Epigenetics may help understanding the molecular mechanisms of atherosclerosis as genetic predisposition explains only part of cardiovascular disease risk. In particular, DNA methylation, a reversible and highly regulative DNA modification could contribute to disease onset and progression as it functions as effector for environmental impacts, including dietary and life-style, similarly to risk factors for cardiovascular diseases. We addressed this issue by performing whole-genome shotgun bisulfite sequencing and high-resolution DNAmethylation array analysis of healthy and diseased donor-matched atherosclerotic DNA methylomes. Sequencing of bisulfite converted DNA and array based analysis of atherosclerotic lesions and normal carotid tissue.

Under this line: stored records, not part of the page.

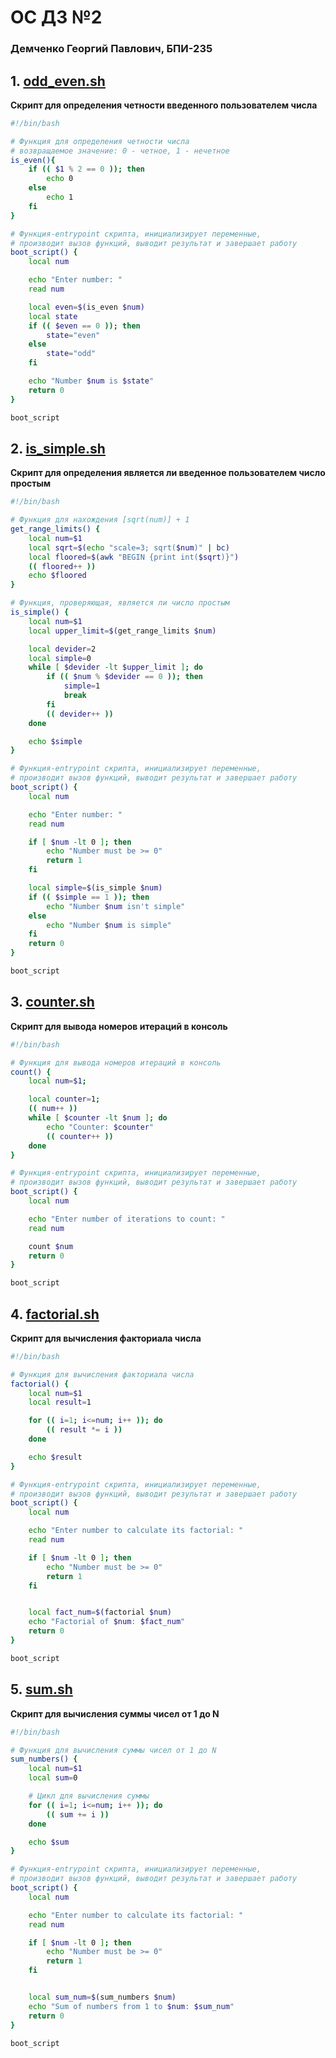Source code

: # OC ДЗ №2

### Демченко Георгий Павлович, БПИ-235

## 1. [odd_even.sh](https://github.com/AvtorPaka/CSA-OS/tree/master/src/OS/Hw/Hw_2/scripts/odd_even.sh)

**Скрипт для определения четности введенного пользователем числа**

```bash
#!/bin/bash

# Функция для определения четности числа
# возвращаемое значение: 0 - четное, 1 - нечетное
is_even(){
    if (( $1 % 2 == 0 )); then
        echo 0
    else
        echo 1
    fi
}

# Функция-entrypoint скрипта, инициализирует переменные,
# производит вызов функций, выводит результат и завершает работу
boot_script() {
    local num

    echo "Enter number: "
    read num

    local even=$(is_even $num)
    local state
    if (( $even == 0 )); then
        state="even"
    else
        state="odd"
    fi

    echo "Number $num is $state"
    return 0
}

boot_script
```

## 2. [is_simple.sh](https://github.com/AvtorPaka/CSA-OS/tree/master/src/OS/Hw/Hw_2/scripts/is_simple.sh)


**Скрипт для определения является ли введенное пользователем число простым**

```sh
#!/bin/bash

# Функция для нахождения [sqrt(num)] + 1
get_range_limits() {
    local num=$1
    local sqrt=$(echo "scale=3; sqrt($num)" | bc)
    local floored=$(awk "BEGIN {print int($sqrt)}")
    (( floored++ ))
    echo $floored
}

# Функция, проверяющая, является ли число простым
is_simple() {
    local num=$1
    local upper_limit=$(get_range_limits $num)

    local devider=2
    local simple=0
    while [ $devider -lt $upper_limit ]; do
        if (( $num % $devider == 0 )); then
            simple=1
            break
        fi
        (( devider++ ))
    done

    echo $simple
}

# Функция-entrypoint скрипта, инициализирует переменные,
# производит вызов функций, выводит результат и завершает работу
boot_script() {
    local num

    echo "Enter number: "
    read num

    if [ $num -lt 0 ]; then
        echo "Number must be >= 0"
        return 1
    fi

    local simple=$(is_simple $num)
    if (( $simple == 1 )); then
        echo "Number $num isn't simple"
    else
        echo "Number $num is simple"
    fi
    return 0
}

boot_script
```

## 3. [counter.sh](https://github.com/AvtorPaka/CSA-OS/tree/master/src/OS/Hw/Hw_2/scripts/counter.sh)

**Скрипт для вывода номеров итераций в консоль**


```sh
#!/bin/bash

# Функция для вывода номеров итераций в консоль
count() {
    local num=$1;

    local counter=1;
    (( num++ ))
    while [ $counter -lt $num ]; do
        echo "Counter: $counter"
        (( counter++ ))
    done
}

# Функция-entrypoint скрипта, инициализирует переменные,
# производит вызов функций, выводит результат и завершает работу
boot_script() {
    local num

    echo "Enter number of iterations to count: "
    read num

    count $num
    return 0
}

boot_script
```


## 4. [factorial.sh](https://github.com/AvtorPaka/CSA-OS/tree/master/src/OS/Hw/Hw_2/scripts/factorial.sh)

**Скрипт для вычисления факториала числа**

```bash
#!/bin/bash

# Функция для вычисления факториала числа
factorial() {
    local num=$1
    local result=1

    for (( i=1; i<=num; i++ )); do
        (( result *= i ))
    done

    echo $result
}

# Функция-entrypoint скрипта, инициализирует переменные,
# производит вызов функций, выводит результат и завершает работу
boot_script() {
    local num

    echo "Enter number to calculate its factorial: "
    read num

    if [ $num -lt 0 ]; then
        echo "Number must be >= 0"
        return 1
    fi


    local fact_num=$(factorial $num)
    echo "Factorial of $num: $fact_num"
    return 0
}

boot_script
```


## 5. [sum.sh](https://github.com/AvtorPaka/CSA-OS/tree/master/src/OS/Hw/Hw_2/scripts/sum.sh)

**Скрипт для вычисления суммы чисел от 1 до N**

```bash
#!/bin/bash

# Функция для вычисления суммы чисел от 1 до N
sum_numbers() {
    local num=$1
    local sum=0

    # Цикл для вычисления суммы
    for (( i=1; i<=num; i++ )); do
        (( sum += i ))
    done

    echo $sum
}

# Функция-entrypoint скрипта, инициализирует переменные,
# производит вызов функций, выводит результат и завершает работу
boot_script() {
    local num

    echo "Enter number to calculate its factorial: "
    read num

    if [ $num -lt 0 ]; then
        echo "Number must be >= 0"
        return 1
    fi


    local sum_num=$(sum_numbers $num)
    echo "Sum of numbers from 1 to $num: $sum_num"
    return 0
}

boot_script
```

由于遗传易感性仅能解释部分心血管疾病的发病风险，表观遗传学（Epigenetics）或有助于阐明动脉粥样硬化的分子机制。具体而言，DNA甲基化（DNA methylation）作为一种可逆且高度调控的DNA修饰，可作为环境影响（包括饮食与生活方式）的效应介质，其作用模式与心血管疾病的危险因素类似，因而可能参与疾病的发生与进展。本研究通过对健康与病变的供体匹配型动脉粥样硬化DNA甲基化组开展全基因组鸟枪法亚硫酸氢盐测序与高分辨率DNA甲基化芯片分析，以此探讨上述问题。本实验包含亚硫酸氢盐转化DNA的测序操作，以及针对动脉粥样硬化斑块与正常颈动脉组织的芯片分析。